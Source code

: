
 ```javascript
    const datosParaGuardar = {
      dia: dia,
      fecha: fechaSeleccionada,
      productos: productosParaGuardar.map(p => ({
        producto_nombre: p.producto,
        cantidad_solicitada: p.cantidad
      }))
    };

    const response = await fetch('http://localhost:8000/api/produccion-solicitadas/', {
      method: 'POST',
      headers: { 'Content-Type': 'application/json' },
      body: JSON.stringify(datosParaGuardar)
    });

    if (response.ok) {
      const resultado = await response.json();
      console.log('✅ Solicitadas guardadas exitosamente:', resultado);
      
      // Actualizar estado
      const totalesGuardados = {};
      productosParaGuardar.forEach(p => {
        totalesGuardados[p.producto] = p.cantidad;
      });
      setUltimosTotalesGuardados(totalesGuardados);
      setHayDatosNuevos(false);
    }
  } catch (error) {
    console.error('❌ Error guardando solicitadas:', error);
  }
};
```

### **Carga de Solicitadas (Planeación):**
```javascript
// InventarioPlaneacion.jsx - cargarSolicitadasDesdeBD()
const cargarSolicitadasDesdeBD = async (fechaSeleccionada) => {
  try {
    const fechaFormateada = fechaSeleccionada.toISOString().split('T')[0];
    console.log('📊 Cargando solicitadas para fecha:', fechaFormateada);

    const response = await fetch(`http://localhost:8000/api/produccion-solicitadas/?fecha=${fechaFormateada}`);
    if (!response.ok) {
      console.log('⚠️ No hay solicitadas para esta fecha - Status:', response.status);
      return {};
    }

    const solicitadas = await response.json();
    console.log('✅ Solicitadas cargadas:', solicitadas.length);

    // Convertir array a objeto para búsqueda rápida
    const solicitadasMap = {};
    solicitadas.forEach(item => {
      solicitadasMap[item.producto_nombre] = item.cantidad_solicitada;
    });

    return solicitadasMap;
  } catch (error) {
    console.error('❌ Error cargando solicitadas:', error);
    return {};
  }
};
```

##########

The entries above must be retyped exactly, down to the last character.

Source code

:
 ```javascript
    const datosParaGuardar = {
      dia: dia,
      fecha: fechaSeleccionada,
      productos: productosParaGuardar.map(p => ({
        producto_nombre: p.producto,
        cantidad_solicitada: p.cantidad
      }))
    };

    const response = await fetch('http://localhost:8000/api/produccion-solicitadas/', {
      method: 'POST',
      headers: { 'Content-Type': 'application/json' },
      body: JSON.stringify(datosParaGuardar)
    });

    if (response.ok) {
      const resultado = await response.json();
      console.log('✅ Solicitadas guardadas exitosamente:', resultado);
      
      // Actualizar estado
      const totalesGuardados = {};
      productosParaGuardar.forEach(p => {
        totalesGuardados[p.producto] = p.cantidad;
      });
      setUltimosTotalesGuardados(totalesGuardados);
      setHayDatosNuevos(false);
    }
  } catch (error) {
    console.error('❌ Error guardando solicitadas:', error);
  }
};
```

### **Carga de Solicitadas (Planeación):**
```javascript
// InventarioPlaneacion.jsx - cargarSolicitadasDesdeBD()
const cargarSolicitadasDesdeBD = async (fechaSeleccionada) => {
  try {
    const fechaFormateada = fechaSeleccionada.toISOString().split('T')[0];
    console.log('📊 Cargando solicitadas para fecha:', fechaFormateada);

    const response = await fetch(`http://localhost:8000/api/produccion-solicitadas/?fecha=${fechaFormateada}`);
    if (!response.ok) {
      console.log('⚠️ No hay solicitadas para esta fecha - Status:', response.status);
      return {};
    }

    const solicitadas = await response.json();
    console.log('✅ Solicitadas cargadas:', solicitadas.length);

    // Convertir array a objeto para búsqueda rápida
    const solicitadasMap = {};
    solicitadas.forEach(item => {
      solicitadasMap[item.producto_nombre] = item.cantidad_solicitada;
    });

    return solicitadasMap;
  } catch (error) {
    console.error('❌ Error cargando solicitadas:', error);
    return {};
  }
};
```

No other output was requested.